## Problem to solve
Leaving every image behind, reproduce the records word for word.

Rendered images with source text
-=-=-

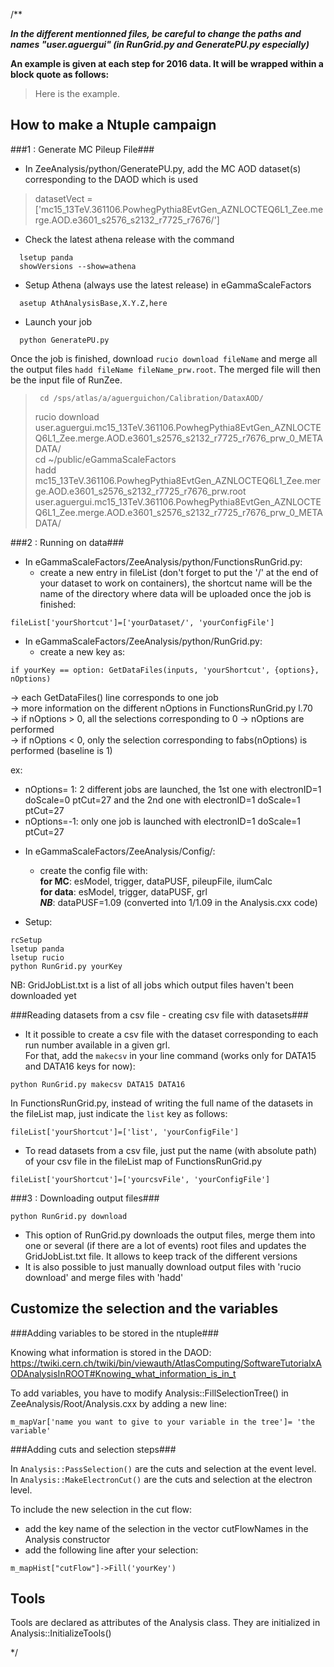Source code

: /**

**_In the different mentionned files, be careful to change the paths and names "user.aguergui" (in RunGrid.py and GeneratePU.py especially)_**  

**An example is given at each step for 2016 data. It will be wrapped within a block quote as follows:**

> Here is the example.

How to make a Ntuple campaign
-----------------------------

###1 : Generate MC Pileup File###

- In ZeeAnalysis/python/GeneratePU.py, add the MC AOD dataset(s) corresponding to the DAOD which is used

> datasetVect = ['mc15_13TeV.361106.PowhegPythia8EvtGen_AZNLOCTEQ6L1_Zee.merge.AOD.e3601_s2576_s2132_r7725_r7676/']

- Check the latest athena release with the command 
```
  lsetup panda
  showVersions --show=athena
```
- Setup Athena (always use the latest release) in eGammaScaleFactors
```  
  asetup AthAnalysisBase,X.Y.Z,here 
```
- Launch your job
```  
  python GeneratePU.py
```

Once the job is finished, download `rucio download fileName` and merge all the output files `hadd fileName fileName_prw.root`. The merged file will then be the input file of RunZee.

>      cd /sps/atlas/a/aguerguichon/Calibration/DataxAOD/  
> rucio download user.aguergui.mc15_13TeV.361106.PowhegPythia8EvtGen_AZNLOCTEQ6L1_Zee.merge.AOD.e3601_s2576_s2132_r7725_r7676_prw_0_METADATA/  
> cd ~/public/eGammaScaleFactors  
> hadd mc15_13TeV.361106.PowhegPythia8EvtGen_AZNLOCTEQ6L1_Zee.merge.AOD.e3601_s2576_s2132_r7725_r7676_prw.root  user.aguergui.mc15_13TeV.361106.PowhegPythia8EvtGen_AZNLOCTEQ6L1_Zee.merge.AOD.e3601_s2576_s2132_r7725_r7676_prw_0_METADATA/  

###2 : Running on data###

- In eGammaScaleFactors/ZeeAnalysis/python/FunctionsRunGrid.py:
   * create a new entry in fileList (don't forget to put the '/' at the end of your dataset to work on containers), the shortcut name will be the name of the directory where data will be uploaded once the job is finished: 
```
fileList['yourShortcut']=['yourDataset/', 'yourConfigFile']
```
 
- In eGammaScaleFactors/ZeeAnalysis/python/RunGrid.py:
   * create a new key as: 
```
if yourKey == option: GetDataFiles(inputs, 'yourShortcut', {options}, nOptions)
```  
  -> each GetDataFiles() line corresponds to one job  
  -> more information on the different nOptions in FunctionsRunGrid.py l.70  
  -> if nOptions > 0, all the selections corresponding to 0 -> nOptions are performed  
  -> if nOptions < 0, only the selection corresponding to fabs(nOptions) is performed (baseline is 1)  

   ex: 
   * nOptions= 1: 2 different jobs are launched, the 1st one with electronID=1 doScale=0 ptCut=27 and the 2nd one with electronID=1 doScale=1 ptCut=27  
   * nOptions=-1: only one job is launched with electronID=1 doScale=1 ptCut=27

- In eGammaScaleFactors/ZeeAnalysis/Config/:
   * create the config file with:  
**for MC**: esModel, trigger, dataPUSF, pileupFile, ilumCalc  
**for data**: esModel, trigger, dataPUSF, grl  
**_NB_**: dataPUSF=1.09 (converted into 1/1.09 in the Analysis.cxx code)

- Setup: 
```
rcSetup 
lsetup panda
lsetup rucio
python RunGrid.py yourKey
```
  
NB: GridJobList.txt is a list of all jobs which output files haven't been downloaded yet

###Reading datasets from a csv file - creating csv file with datasets###

- It it possible to create a csv file with the dataset corresponding to each run number available in a given grl.  
For that, add the `makecsv` in your line command (works only for DATA15 and DATA16 keys for now):    
```
python RunGrid.py makecsv DATA15 DATA16
```  
In FunctionsRunGrid.py, instead of writing the full name of the datasets in the fileList map, just indicate the `list` key as follows:  
```
fileList['yourShortcut']=['list', 'yourConfigFile']
```
- To read datasets from a csv file, just put the name (with absolute path) of your csv file in the fileList map of FunctionsRunGrid.py
```
fileList['yourShortcut']=['yourcsvFile', 'yourConfigFile']
```


###3 : Downloading output files###

```
python RunGrid.py download
```
- This option of RunGrid.py downloads the output files, merge them into one or several (if there are a lot of events) root files and updates the GridJobList.txt file. It allows to keep track of the different versions
- It is also possible to just manually download output files with 'rucio download' and merge files with 'hadd'


Customize the selection and the variables
-------------------------------------------

###Adding variables to be stored in the ntuple###


Knowing what information is stored in the DAOD:
https://twiki.cern.ch/twiki/bin/viewauth/AtlasComputing/SoftwareTutorialxAODAnalysisInROOT#Knowing_what_information_is_in_t

To add variables, you have to modify Analysis::FillSelectionTree() in ZeeAnalysis/Root/Analysis.cxx by adding a new line:
```
m_mapVar['name you want to give to your variable in the tree']= 'the variable'
```

###Adding cuts and selection steps###

In `Analysis::PassSelection()` are the cuts and selection at the event level.  
In `Analysis::MakeElectronCut()` are the cuts and selection at the electron level.  

To include the new selection in the cut flow: 
- add the key name of the selection in the vector cutFlowNames in the Analysis constructor
- add the following line after your selection:
```
m_mapHist["cutFlow"]->Fill('yourKey')
```


Tools
-----

Tools are declared as attributes of the Analysis class. They are initialized in Analysis::InitializeTools()

*/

-=-=-

## Answer to the problem
Source code

: /**

**_In the different mentionned files, be careful to change the paths and names "user.aguergui" (in RunGrid.py and GeneratePU.py especially)_**  

**An example is given at each step for 2016 data. It will be wrapped within a block quote as follows:**

> Here is the example.

How to make a Ntuple campaign
-----------------------------

###1 : Generate MC Pileup File###

- In ZeeAnalysis/python/GeneratePU.py, add the MC AOD dataset(s) corresponding to the DAOD which is used

> datasetVect = ['mc15_13TeV.361106.PowhegPythia8EvtGen_AZNLOCTEQ6L1_Zee.merge.AOD.e3601_s2576_s2132_r7725_r7676/']

- Check the latest athena release with the command 
```
  lsetup panda
  showVersions --show=athena
```
- Setup Athena (always use the latest release) in eGammaScaleFactors
```  
  asetup AthAnalysisBase,X.Y.Z,here 
```
- Launch your job
```  
  python GeneratePU.py
```

Once the job is finished, download `rucio download fileName` and merge all the output files `hadd fileName fileName_prw.root`. The merged file will then be the input file of RunZee.

>      cd /sps/atlas/a/aguerguichon/Calibration/DataxAOD/  
> rucio download user.aguergui.mc15_13TeV.361106.PowhegPythia8EvtGen_AZNLOCTEQ6L1_Zee.merge.AOD.e3601_s2576_s2132_r7725_r7676_prw_0_METADATA/  
> cd ~/public/eGammaScaleFactors  
> hadd mc15_13TeV.361106.PowhegPythia8EvtGen_AZNLOCTEQ6L1_Zee.merge.AOD.e3601_s2576_s2132_r7725_r7676_prw.root  user.aguergui.mc15_13TeV.361106.PowhegPythia8EvtGen_AZNLOCTEQ6L1_Zee.merge.AOD.e3601_s2576_s2132_r7725_r7676_prw_0_METADATA/  

###2 : Running on data###

- In eGammaScaleFactors/ZeeAnalysis/python/FunctionsRunGrid.py:
   * create a new entry in fileList (don't forget to put the '/' at the end of your dataset to work on containers), the shortcut name will be the name of the directory where data will be uploaded once the job is finished: 
```
fileList['yourShortcut']=['yourDataset/', 'yourConfigFile']
```
 
- In eGammaScaleFactors/ZeeAnalysis/python/RunGrid.py:
   * create a new key as: 
```
if yourKey == option: GetDataFiles(inputs, 'yourShortcut', {options}, nOptions)
```  
  -> each GetDataFiles() line corresponds to one job  
  -> more information on the different nOptions in FunctionsRunGrid.py l.70  
  -> if nOptions > 0, all the selections corresponding to 0 -> nOptions are performed  
  -> if nOptions < 0, only the selection corresponding to fabs(nOptions) is performed (baseline is 1)  

   ex: 
   * nOptions= 1: 2 different jobs are launched, the 1st one with electronID=1 doScale=0 ptCut=27 and the 2nd one with electronID=1 doScale=1 ptCut=27  
   * nOptions=-1: only one job is launched with electronID=1 doScale=1 ptCut=27

- In eGammaScaleFactors/ZeeAnalysis/Config/:
   * create the config file with:  
**for MC**: esModel, trigger, dataPUSF, pileupFile, ilumCalc  
**for data**: esModel, trigger, dataPUSF, grl  
**_NB_**: dataPUSF=1.09 (converted into 1/1.09 in the Analysis.cxx code)

- Setup: 
```
rcSetup 
lsetup panda
lsetup rucio
python RunGrid.py yourKey
```
  
NB: GridJobList.txt is a list of all jobs which output files haven't been downloaded yet

###Reading datasets from a csv file - creating csv file with datasets###

- It it possible to create a csv file with the dataset corresponding to each run number available in a given grl.  
For that, add the `makecsv` in your line command (works only for DATA15 and DATA16 keys for now):    
```
python RunGrid.py makecsv DATA15 DATA16
```  
In FunctionsRunGrid.py, instead of writing the full name of the datasets in the fileList map, just indicate the `list` key as follows:  
```
fileList['yourShortcut']=['list', 'yourConfigFile']
```
- To read datasets from a csv file, just put the name (with absolute path) of your csv file in the fileList map of FunctionsRunGrid.py
```
fileList['yourShortcut']=['yourcsvFile', 'yourConfigFile']
```


###3 : Downloading output files###

```
python RunGrid.py download
```
- This option of RunGrid.py downloads the output files, merge them into one or several (if there are a lot of events) root files and updates the GridJobList.txt file. It allows to keep track of the different versions
- It is also possible to just manually download output files with 'rucio download' and merge files with 'hadd'


Customize the selection and the variables
-------------------------------------------

###Adding variables to be stored in the ntuple###


Knowing what information is stored in the DAOD:
https://twiki.cern.ch/twiki/bin/viewauth/AtlasComputing/SoftwareTutorialxAODAnalysisInROOT#Knowing_what_information_is_in_t

To add variables, you have to modify Analysis::FillSelectionTree() in ZeeAnalysis/Root/Analysis.cxx by adding a new line:
```
m_mapVar['name you want to give to your variable in the tree']= 'the variable'
```

###Adding cuts and selection steps###

In `Analysis::PassSelection()` are the cuts and selection at the event level.  
In `Analysis::MakeElectronCut()` are the cuts and selection at the electron level.  

To include the new selection in the cut flow: 
- add the key name of the selection in the vector cutFlowNames in the Analysis constructor
- add the following line after your selection:
```
m_mapHist["cutFlow"]->Fill('yourKey')
```


Tools
-----

Tools are declared as attributes of the Analysis class. They are initialized in Analysis::InitializeTools()

*/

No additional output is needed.